January 23, 2011, 3:09 PM IST
A Female Dalit Poet Fights Back in Verse
By Margherita Stancati
The categories into which Meena Kandasamy falls—Dalit and female—have
put her among those Indian society has historically tended to oppress
and marginalize the most.
Repeated humiliation pushed the 26-year-old to fight back—through her
social activism and her inflammatory writing, in verse and prose.
In a recent interview at the Jaipur Literature Festival, Ms.
Kandasamy, who is from Tamil Nadu in south India, said the aim of her
poetry is to send a social message.
Margherita Stancati for The Wall Street Journal
Meena Kandasamy takes on Hindu myths in her politically-charged poetry.
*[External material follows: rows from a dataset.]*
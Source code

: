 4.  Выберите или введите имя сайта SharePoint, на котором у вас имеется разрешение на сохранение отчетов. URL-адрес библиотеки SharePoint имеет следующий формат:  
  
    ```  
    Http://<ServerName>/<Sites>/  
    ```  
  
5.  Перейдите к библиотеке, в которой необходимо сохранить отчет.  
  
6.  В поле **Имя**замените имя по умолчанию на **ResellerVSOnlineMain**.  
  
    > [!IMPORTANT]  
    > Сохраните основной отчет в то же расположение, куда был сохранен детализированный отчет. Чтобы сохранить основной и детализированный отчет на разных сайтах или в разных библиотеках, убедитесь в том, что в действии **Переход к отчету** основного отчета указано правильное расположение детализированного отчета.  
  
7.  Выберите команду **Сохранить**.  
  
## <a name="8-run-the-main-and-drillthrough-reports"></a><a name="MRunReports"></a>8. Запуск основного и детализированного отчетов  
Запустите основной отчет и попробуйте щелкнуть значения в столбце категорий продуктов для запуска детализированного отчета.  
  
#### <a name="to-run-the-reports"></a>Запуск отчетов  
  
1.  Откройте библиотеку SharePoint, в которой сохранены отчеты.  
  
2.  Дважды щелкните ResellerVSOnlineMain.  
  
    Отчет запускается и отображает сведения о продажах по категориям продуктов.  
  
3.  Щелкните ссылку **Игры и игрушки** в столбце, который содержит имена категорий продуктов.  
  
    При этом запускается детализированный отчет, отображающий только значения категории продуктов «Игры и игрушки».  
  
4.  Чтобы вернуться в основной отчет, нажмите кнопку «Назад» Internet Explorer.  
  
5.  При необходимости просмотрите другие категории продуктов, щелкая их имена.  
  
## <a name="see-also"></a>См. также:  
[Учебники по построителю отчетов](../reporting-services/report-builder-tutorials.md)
In her poems she addresses issues of caste and
untouchability—something that stems from her being a Dalit, considered
the lowest and most oppressed of India's castes and formerly known as
"untouchables".
She said she embraced her identity as a Dalit partly because there was
no way of escaping it. "People will force that label on you so you
might as well make the most of it," said Ms. Kandasamy.
For Dalit women, oppression often means sexual subjugation too. Ms.
Kandasamy's poems are informed by a sense of gender relations that
suggest being a woman in a largely patriarchal society is another form
of being lower caste.
"You don't have to be a Dalit—by being a woman the caste is in you," she said.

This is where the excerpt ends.